Depuis le 7 octobre, Israël poursuit de façon incessante ses bombardements, ses frappes de missiles et ses attaques ciblées contre des hôpitaux, des écoles, des universités et des résidences au vu et au su du monde entier. Ces crimes de guerre sont accompagnés d'une rhétorique où Israël se présente comme la victime des Palestinien·nes, ce qui justifie, croit-il, son « droit de se défendre ».

Cette guerre contre Gaza est accompagnée d'un récit repris par les principaux médias occidentaux qui répètent allègrement la version israélienne voulant que tout ait commencé le 7 octobre, lors de l'attentat du Hamas qui a fait un peu plus de 1 200 victimes, essentiellement des civil·es israélien·nes. Notre propos ici n'est pas de nier l'ignoble tuerie commise par le Hamas, mais de questionner l'absence de mise en contexte dans laquelle s'est produit cet événement. Aucun média (ou si peu) n'a rappelé au monde que cet événement s'inscrit dans le cadre d'une occupation militaire et d'un blocus isolant complètement Gaza, et empêchant les Gazaoui·es de circuler, que ce soit pour aller en Cisjordanie, en Égypte ou ailleurs.

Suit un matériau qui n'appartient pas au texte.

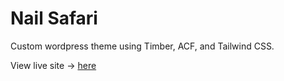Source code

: 
# Nail Safari

Custom wordpress theme using Timber, ACF, and Tailwind CSS.

View live site -> [here](http://nailsafarimb.com)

Aucun journaliste (ou si peu) n'a eu le réflexe ou le courage de rappeler ce que signifie concrètement ce blocus pour près de deux millions de personnes qui sont en confinement total sur un petit territoire depuis 16 ans maintenant, confinement collectif qui les prive de soins de santé plus performants, qui leur interdit de retrouver les membres de leurs familles vivant en Cisjordanie ou en Israël, qui les prive également d'opportunités d'emploi ou encore de visites à la Mosquée al-Aqsa, le troisième lieu de pèlerinage pour les musulman·es. Qui a entendu parler de l'intervention de l'armée israélienne à Jénine l'été dernier, l'une des plus importantes opérations militaires depuis le début de l'occupation israélienne de la Cisjordanie en 1967 ? L'armée est intervenue dans le camp de réfugié·es et dans la ville même de Jénine, tirant notamment sur la mosquée. Selon le ministère palestinien de la Santé, douze Palestinien·nes ont été tué·es et on compte quelque 100 blessé·es, dont 20 sont dans un état grave. Ce type d'intervention de l'armée israélienne, qui viole les droits des habitant·es des territoires palestiniens, fait désormais partie des faits divers. Cette banalisation de la violence du colonialisme israélien a contribué à ce que désormais, la « question palestinienne » disparaisse du radar médiatique occidental.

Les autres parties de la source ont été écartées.